= Isadore Samuel Emanuel =

Australian pastoralist (1860–1954)

Isadore Samuel Emanuel (4 February 1860 - 5 January 1954) was a pastoralist and businessman in Western Australia.

==Early life and education ==
Isadore Samuel Emanuel was born in Goulburn on 4 February 1860, the son of Solomon Emanuel Jr, who was a pastoralist and merchant. His grandfather was Samuel Emanuel, who had been elected as a member of the Legislative Assembly in New South Wales for the seat of Argyle in 1862.

Both Isadore and his brother, Sydney Phillip, were employed in a Sydney livery stable that was a part of the family business. The Kimberley district in Western Australia was opened up for settlement in 1880 and their father joined with Michael and Patrick Durack in seeking large areas of land for settlement along the Ord River.

==Western Australia==
In 1881, after the completion of a reconnaissance of the area, the Emanuels resolved to focus on the Fitzroy River valley area in the West Kimberley area. Isadore arrived in 1884 with a flock of 2,860 sheep and established the sheep station, Noonkanbah Station, and the cattle runs, Gogo Station and Lower Liveringa Station.

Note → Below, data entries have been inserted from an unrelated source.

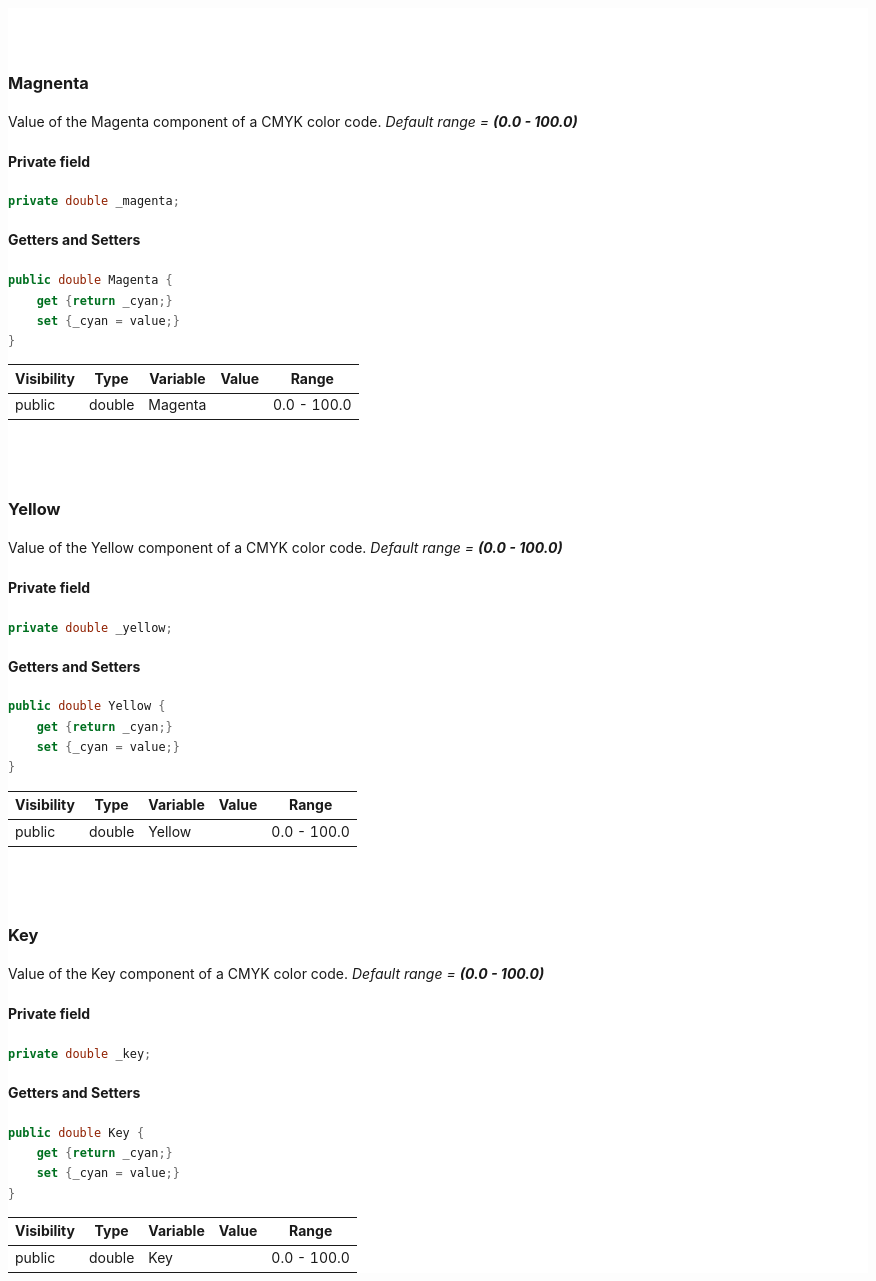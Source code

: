 <br></br>

### Magnenta
Value of the Magenta component of a CMYK color code.
*Default range = **(0.0 - 100.0)***
#### Private field
```csharp
private double _magenta;
```
#### Getters and Setters
```csharp
public double Magenta {
	get {return _cyan;}
	set {_cyan = value;}
}
```
| Visibility | Type | Variable | Value | Range |
|------------|------|----------|-------|-------|
| public | double | Magenta | | 0.0 - 100.0 |

<br></br>

### Yellow
Value of the Yellow component of a CMYK color code.
*Default range = **(0.0 - 100.0)***
#### Private field
```csharp
private double _yellow;
```
#### Getters and Setters
```csharp
public double Yellow {
	get {return _cyan;}
	set {_cyan = value;}
}
```
| Visibility | Type | Variable | Value | Range |
|------------|------|----------|-------|-------|
| public | double | Yellow | | 0.0 - 100.0 |

<br></br>

### Key
Value of the Key component of a CMYK color code.
*Default range = **(0.0 - 100.0)***
#### Private field
```csharp
private double _key;
```
#### Getters and Setters
```csharp
public double Key {
	get {return _cyan;}
	set {_cyan = value;}
}
```
| Visibility | Type | Variable | Value | Range |
|------------|------|----------|-------|-------|
| public | double | Key | | 0.0 - 100.0 |
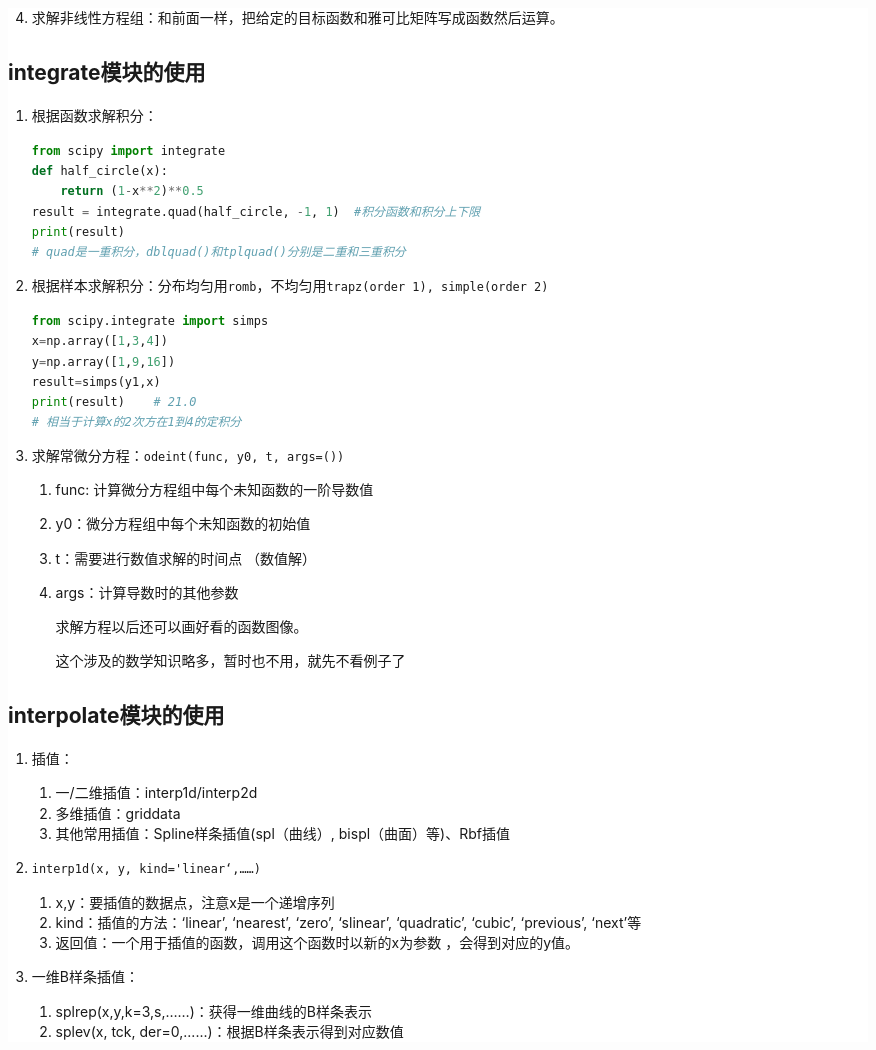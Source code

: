 4. 求解非线性方程组：和前面一样，把给定的目标函数和雅可比矩阵写成函数然后运算。

## integrate模块的使用 

1. 根据函数求解积分：

   ```python
   from scipy import integrate
   def half_circle(x):
       return (1-x**2)**0.5
   result = integrate.quad(half_circle, -1, 1)	#积分函数和积分上下限
   print(result)
   # quad是一重积分，dblquad()和tplquad()分别是二重和三重积分
   ```

2. 根据样本求解积分：分布均匀用`romb`，不均匀用`trapz(order 1), simple(order 2)`

   ```python
   from scipy.integrate import simps
   x=np.array([1,3,4])
   y=np.array([1,9,16])
   result=simps(y1,x)
   print(result)	# 21.0
   # 相当于计算x的2次方在1到4的定积分
   ```

3. 求解常微分方程：`odeint(func, y0, t, args=())`

   1.  func: 计算微分方程组中每个未知函数的一阶导数值

   2. y0：微分方程组中每个未知函数的初始值

   3. t：需要进行数值求解的时间点 （数值解）

   4. args：计算导数时的其他参数

      求解方程以后还可以画好看的函数图像。

      这个涉及的数学知识略多，暂时也不用，就先不看例子了

## interpolate模块的使用

1. 插值：

   1. 一/二维插值：interp1d/interp2d 
   2. 多维插值：griddata 
   3. 其他常用插值：Spline样条插值(spl（曲线）, bispl（曲面）等)、Rbf插值

2. `interp1d(x, y, kind='linear‘,……) `

   1. x,y：要插值的数据点，注意x是一个递增序列 
   2. kind：插值的方法：‘linear’, ‘nearest’, ‘zero’, ‘slinear’, ‘quadratic’, ‘cubic’, ‘previous’,  ‘next’等
   3. 返回值：一个用于插值的函数，调用这个函数时以新的x为参数 ，会得到对应的y值。

3. 一维B样条插值：

   1. splrep(x,y,k=3,s,……)：获得一维曲线的B样条表示 
   2.  splev(x, tck, der=0,......)：根据B样条表示得到对应数值 
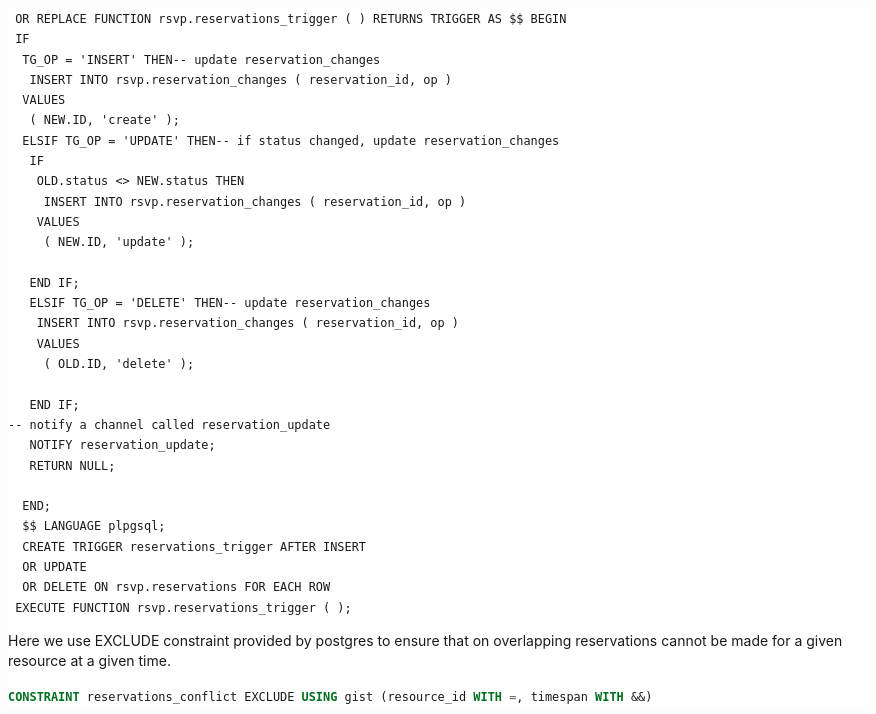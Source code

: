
 ```pgsql
 OR REPLACE FUNCTION rsvp.reservations_trigger ( ) RETURNS TRIGGER AS $$ BEGIN
 IF
  TG_OP = 'INSERT' THEN-- update reservation_changes
   INSERT INTO rsvp.reservation_changes ( reservation_id, op )
  VALUES
   ( NEW.ID, 'create' );
  ELSIF TG_OP = 'UPDATE' THEN-- if status changed, update reservation_changes
   IF
    OLD.status <> NEW.status THEN
     INSERT INTO rsvp.reservation_changes ( reservation_id, op )
    VALUES
     ( NEW.ID, 'update' );

   END IF;
   ELSIF TG_OP = 'DELETE' THEN-- update reservation_changes
    INSERT INTO rsvp.reservation_changes ( reservation_id, op )
    VALUES
     ( OLD.ID, 'delete' );

   END IF;
-- notify a channel called reservation_update
   NOTIFY reservation_update;
   RETURN NULL;

  END;
  $$ LANGUAGE plpgsql;
  CREATE TRIGGER reservations_trigger AFTER INSERT
  OR UPDATE
  OR DELETE ON rsvp.reservations FOR EACH ROW
 EXECUTE FUNCTION rsvp.reservations_trigger ( );
```

Here we use EXCLUDE constraint provided by postgres to ensure that on overlapping reservations cannot be made for a given resource at a given time.

```sql
CONSTRAINT reservations_conflict EXCLUDE USING gist (resource_id WITH =, timespan WITH &&)
```
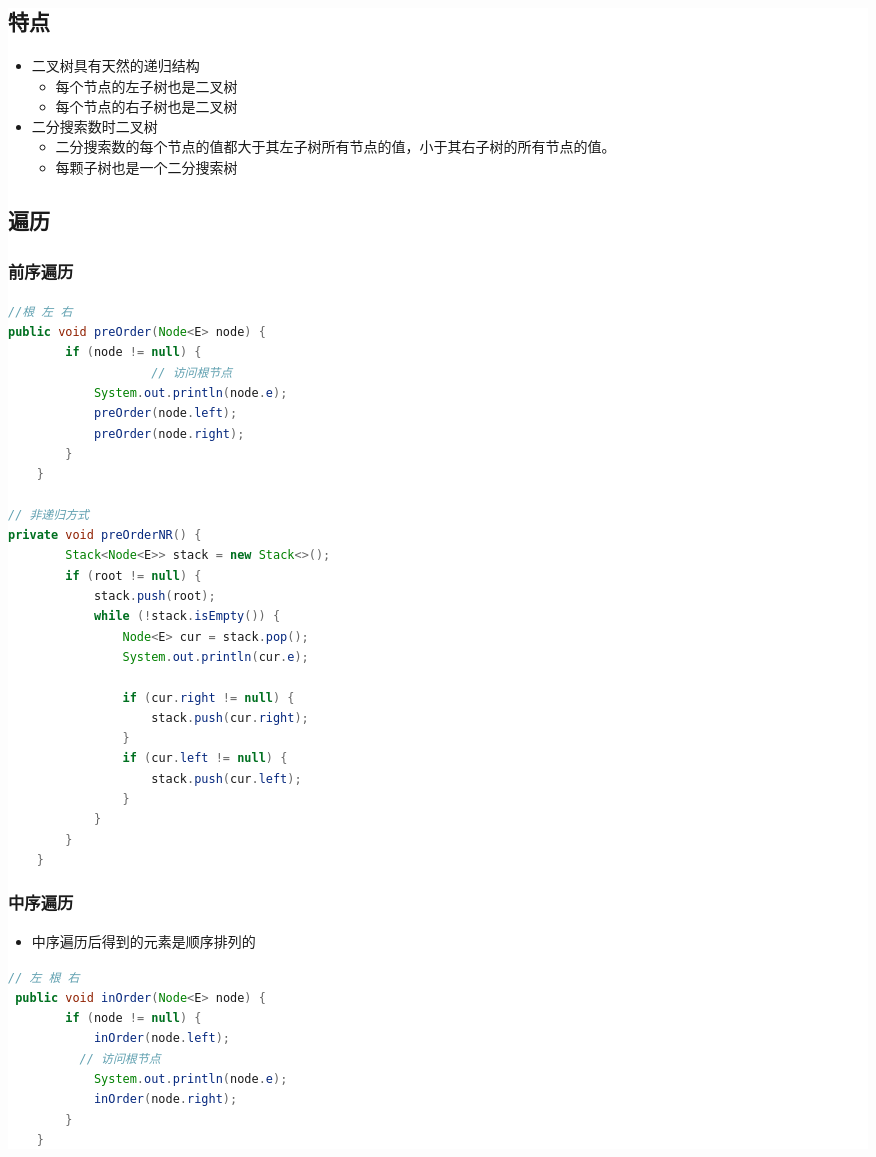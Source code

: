 ## 特点

* 二叉树具有天然的递归结构
  * 每个节点的左子树也是二叉树
  * 每个节点的右子树也是二叉树
* 二分搜索数时二叉树
  * 二分搜索数的每个节点的值都大于其左子树所有节点的值，小于其右子树的所有节点的值。
  * 每颗子树也是一个二分搜索树

## 遍历

### 前序遍历

```java
//根 左 右
public void preOrder(Node<E> node) {
        if (node != null) {
                    // 访问根节点
            System.out.println(node.e);
            preOrder(node.left);
            preOrder(node.right);
        }
    }

// 非递归方式
private void preOrderNR() {
        Stack<Node<E>> stack = new Stack<>();
        if (root != null) {
            stack.push(root);
            while (!stack.isEmpty()) {
                Node<E> cur = stack.pop();
                System.out.println(cur.e);

                if (cur.right != null) {
                    stack.push(cur.right);
                }
                if (cur.left != null) {
                    stack.push(cur.left);
                }
            }
        }
    }

```

### 中序遍历

* 中序遍历后得到的元素是顺序排列的

```java
// 左 根 右
 public void inOrder(Node<E> node) {
        if (node != null) {
            inOrder(node.left);
          // 访问根节点
            System.out.println(node.e);
            inOrder(node.right);
        }
    }
```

The Emanuels profited by employing competent managers and earned good returns. By 1894 they established a company with Alexander Forrest, called Forrest, Emanuel and Company, creating an effective monopoly in the live cattle trade between Derby and the southern port of Fremantle with the Emanuels acting as agents in the Kimberley. The brothers expanded their pastoral interests by acquiring Meda and Jubilee Downs Stations.

Following the death of Forrest in 1901, the Emanuels bought his share of the company. At this stage the Emanuels entered into a business partnership in 1902 with Sidney Kidman and acquired a property in the neighbouring Northern Territory, Victoria River Downs Station. The property occupied an area of 10954 sqmi and was regarded as one of the largest cattle stations in the world.

The Emanuels now controlled a huge area of land in the Kimberley region of Western Australia and Northern Territory with 51800 km2 either wholly or partly owned by the brothers. They also held large investments in the meat trade and were briefly the subject of a royal commission as the leaders of a meat ring. In 1909 Kidman and the Emanuels sold Victoria River Downs for £170,000, for which they had paid £20,000, to Bovril Australian Estates.

Emanuel died in London in 1954, leaving an estate worth £721,563, of which assets to the value of £290,897 were in Western Australia.